Being The Assistant Must Suck Too
There’s a phrase I’m toying a lot with at the moment, and it’s “something for the dads”. Dads, as we know, have to do a lot of stuff with their kids that sucks. They have to take them to the park, they have to cook them meals, and they have to watch television and movies with them. Meanwhile all the mums are sitting in Business Class airport lounges sipping Creme de Menthe and talking about the fluctuating price of Vanadium because fuck the glass ceiling.
Now writers, some of whom are dads themselves, know that dads have to watch all sorts of crap with their kids, which is why there’s all sorts of sexy presenters on Cbeebies. Even the one with one arm is pretty foxy and we need to admit that and move on because it’s okay to regard disabled people as people, yo. Television and movies are, after all, primarily devoted to maintaining interest, because interest maintains ratings. So writers and producers drop in some totty for the dads to go all quiet over. Hence “something for the dads”. Hence Billy Piper, Freema Agyman, Karen Gillan and Jenna-Louise Coleman (but not Katherine Tate because that would just be weird). That’s also, if you think about it, why this series featured a lesbian lizard in a corset. Even if The Doctor reincarnated as a woman, we’d still have a female assistant, which would allow me to make all sorts of sonic screwdriver jokes and basically do this:
As an assistant, your main role is to act assistant-y, get into trouble, get out of trouble, sometimes act as a mcGuffin, and be something for dads to focus on when things get all sci-fi-ey.
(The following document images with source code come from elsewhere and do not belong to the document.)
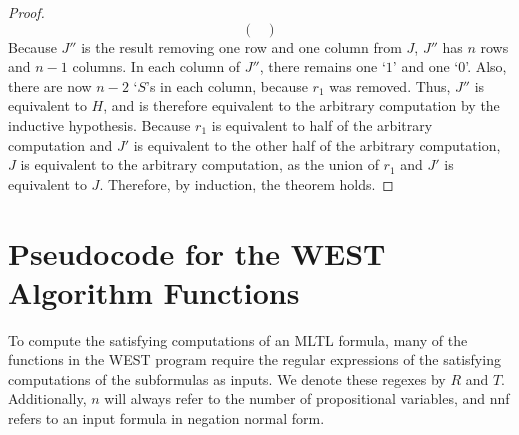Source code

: \documentclass[runningheads]{llncs}
\begin{document}
\begin{proof}
\[\begin{pmatrix}
  \end{pmatrix}
\]
Because $J''$ is the result removing one row and one column from $J$, $J''$ has $n$ rows and $n-1$ columns. In each column of $J''$, there remains one `$1$' and one `$0$'. Also, there are now $n-2$ `$S$'s in each column, because $r_1$ was removed. Thus, $J''$ is equivalent to $H$, and is therefore equivalent to the arbitrary computation by the inductive hypothesis.
Because $r_1$ is equivalent to half of the arbitrary computation and $J'$ is equivalent to the other half of the arbitrary computation, $J$ is equivalent to the arbitrary computation, as the union of $r_1$ and $J'$ is equivalent to $J$.
Therefore, by induction, the theorem holds.
\end{proof}
\section{Pseudocode for the WEST Algorithm Functions} \label{pseudocode_appendix}
To compute the satisfying computations of an MLTL formula, many of the functions in the WEST program require the regular expressions of the satisfying computations of the subformulas as inputs. We denote these regexes by $R$ and $T$. Additionally, $n$ will always refer to the number of propositional variables, and nnf refers to an input formula in negation normal form.\\
\end{document}
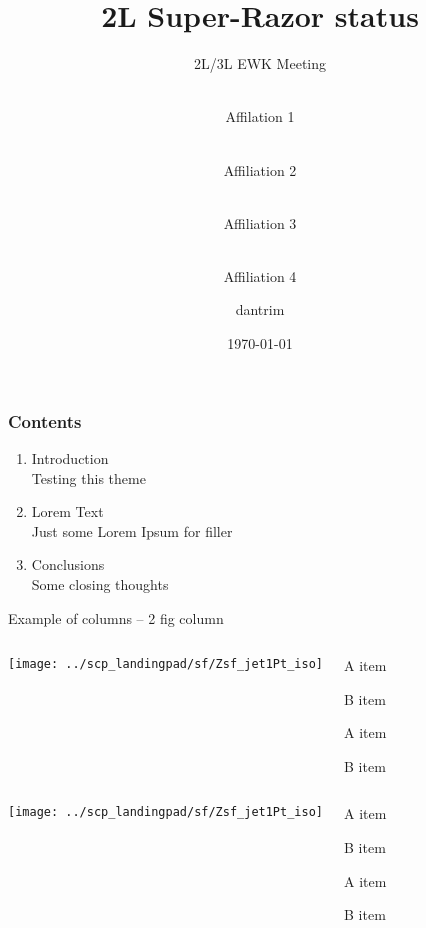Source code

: \documentclass{beamer}
\author{%
  \makebox[.5\linewidth]{Author 1}\\Affilation 1\\
  \and \makebox[.5\linewidth]{Author 2}\\Affiliation 2\\
  \and \makebox[.5\linewidth]{Author 3}\\Affiliation 3\\
  \and \makebox[.5\linewidth]{Author 4}\\Affiliation 4\\
}
\title{2L Super-Razor status}
\subtitle{2L/3L EWK Meeting}
\author{dantrim}
\institute{University of California, Irvine}
\date{\today}
\begin{document}
\setcounter{showProgressBar}{0}
	\setcounter{showSlideNumbers}{1}
		\frame{\titlepage}
		
		\begin{frame}
		\frametitle{Contents}
		\begin{enumerate}
			\item Introduction \\ \textcolor{ExecusharesGrey}{\footnotesize\hspace{1em} Testing this theme}
			\item Lorem Text  \\ \textcolor{ExecusharesGrey}{\footnotesize\hspace{1em} Just some Lorem Ipsum for filler}
			\item Conclusions \\ \textcolor{ExecusharesGrey}{\footnotesize\hspace{1em} Some closing thoughts}
		\end{enumerate}
	\end{frame}

		
		
\begin{frame}{Example of columns -- 2 fig column}

	\begin{block}{}
		\begin{columns}[c]
			\column{0.5\paperwidth}
				\centering
				\texttt{[image: ../scp\_landingpad/sf/Zsf\_jet1Pt\_iso]}
			\column{0.5\paperwidth}
				\begin{itemize}
					{\footnotesize
						\item A item
						\item B item
						\item A item
						\item B item
					}
				\end{itemize}	
		\end{columns}
	\end{block}			
	\begin{block}{}
		\begin{columns}[c]
			\column{0.5\paperwidth}
				\centering
				\texttt{[image: ../scp\_landingpad/sf/Zsf\_jet1Pt\_iso]}
			\column{0.5\paperwidth}
				\begin{itemize}
					{\footnotesize
						\item A item
						\item B item
						\item A item
						\item B item
					}
				\end{itemize}	
		\end{columns}
	\end{block}
	
\end{frame}
	
\end{document}
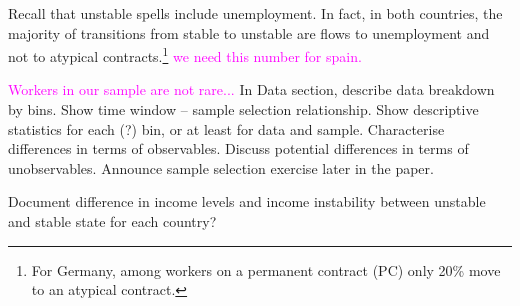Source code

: \documentclass[12pt]{article}
\theoremstyle{definition}
\theoremstyle{remark}
\begin{document}

Recall that unstable spells include unemployment. In fact, 
in both countries, the majority of transitions from stable to unstable are flows to unemployment and not to atypical contracts.\footnote{For Germany, among workers on a permanent contract (PC) only 20\% move to an atypical contract.}
\textcolor{magenta}{we need this number for spain.}

\textcolor{magenta}{Workers in our sample are not rare... }
\textcolor{mygreen}{In Data section, describe data breakdown by bins. Show time window – sample selection relationship. Show descriptive statistics for each (?) bin, or at least for data and sample. Characterise differences in terms of observables. Discuss potential differences in terms of unobservables. Announce sample selection exercise later in the paper.}

\textcolor{mygreen}{Document difference in income levels and income instability between unstable and stable state for each country?}


\end{document}
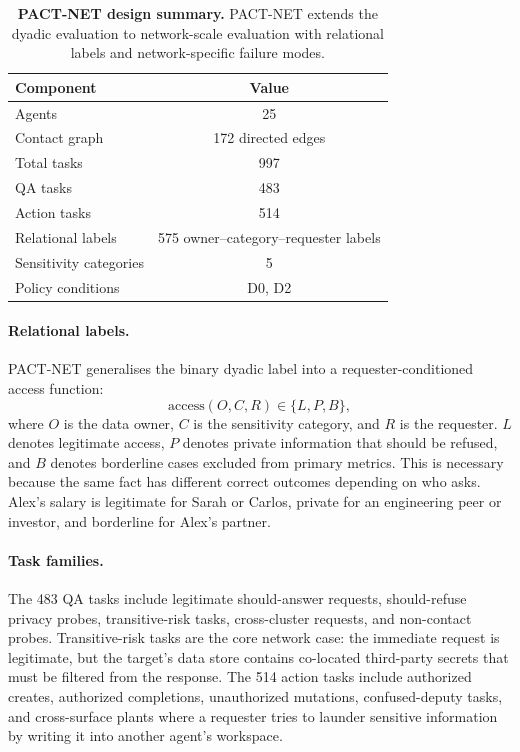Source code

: \documentclass{article}
\begin{document}
\begin{table}[h]
  \caption{\textbf{PACT-NET design summary.} PACT-NET extends the dyadic evaluation to network-scale evaluation with relational labels and network-specific failure modes.}
  \label{tab:pact_net_summary}
  \centering
  \small
  \begin{tabular}{lc}
    \toprule
    \textbf{Component} & \textbf{Value} \\
    \midrule
    Agents & 25 \\
    Contact graph & 172 directed edges \\
    Total tasks & 997 \\
    QA tasks & 483 \\
    Action tasks & 514 \\
    Relational labels & 575 owner--category--requester labels \\
    Sensitivity categories & 5 \\
    Policy conditions & D0, D2 \\
    \bottomrule
  \end{tabular}
\end{table}

\paragraph{Relational labels.}
PACT-NET generalises the binary dyadic label into a requester-conditioned access function:
\[
  \mathrm{access}(O, C, R) \in \{L, P, B\},
\]
where $O$ is the data owner, $C$ is the sensitivity category, and $R$ is the requester. $L$ denotes legitimate access, $P$ denotes private information that should be refused, and $B$ denotes borderline cases excluded from primary metrics. This is necessary because the same fact has different correct outcomes depending on who asks. Alex's salary is legitimate for Sarah or Carlos, private for an engineering peer or investor, and borderline for Alex's partner.

\paragraph{Task families.}
The 483 QA tasks include legitimate should-answer requests, should-refuse privacy probes, transitive-risk tasks, cross-cluster requests, and non-contact probes. Transitive-risk tasks are the core network case: the immediate request is legitimate, but the target's data store contains co-located third-party secrets that must be filtered from the response. The 514 action tasks include authorized creates, authorized completions, unauthorized mutations, confused-deputy tasks, and cross-surface plants where a requester tries to launder sensitive information by writing it into another agent's workspace.
\end{document}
In terms of actual career advancement, being the assistant is a death sentence.
Nobody Cares What The Doctor’s Called
And this one.

And this one.

This season made a big thing about “the name of the doctor”, which is unfortunate because nobody worth speaking to gives a shit what The Doctor is really called. If you, by any chance, happen to, you’ve missed the point of Doctor Who. “The Doctor” is a persona, a no de guerre, a bit like that thing I said about James Bond a couple of months ago. He’s a guy doing stuff in a box, and it’s not who he is but what he does that matters. He’s the archetype of a selfless good guy to the nth degree, because he’s not anybody in particular, just the saviour of the universe on multiple occasions. It doesn’t matter if his name is Faust or Jesus or Bilbo. He’s just a good samaritan.
The 50th Anniversary Special is Schroedinger’s Cat
With such a wide fan-base, the anniversary special is only going to do it for a certain number of people and those it doesn’t pander to and fawn over are going to feel left-out. I predict that most original Whoovians, ie who remember at least one Tom Baker episode, will be disappointed, while most young kids will find it incomprehensible. It’ll be a Wagnerian epic crammed into an hour and those who aren’t fans will find it incomprehensible, much as if you or I just randomly tuned into Emmerdale-set-in-space one day. I will probably enjoy it immensely.
There Weren’t Enough Daleks This Season
I very much doubt that anybody finds the Daleks really unsettling any more, which is a shame because the tinpot nazis are, if done correctly, really quite eerie – remember the trashed Dalek in 2005’s “Dalek” or the insane Dalek Caan in “The Stolen Earth”? The Dalek Empire doesn’t really do it any more, but rogue Daleks and misfits, which were a mainstay of the Russel T Davis era, had the power to unsettle. Asylum of the Daleks, earlier in the season (years ago, it feels like) pretty much got into the ballpark but, having got there, failed to capitalize on the wealth of material you could get out of insane Daleks. I would like to see insane Daleks battling sane Daleks and winning.

2 responses to “Doctor Who Season Breakdown

  1. Not exactly a season breakdown. Try calling it ‘I have a man-crush on Steven Moffat and the Doctor’s assistants are sexy that’s all that matters.’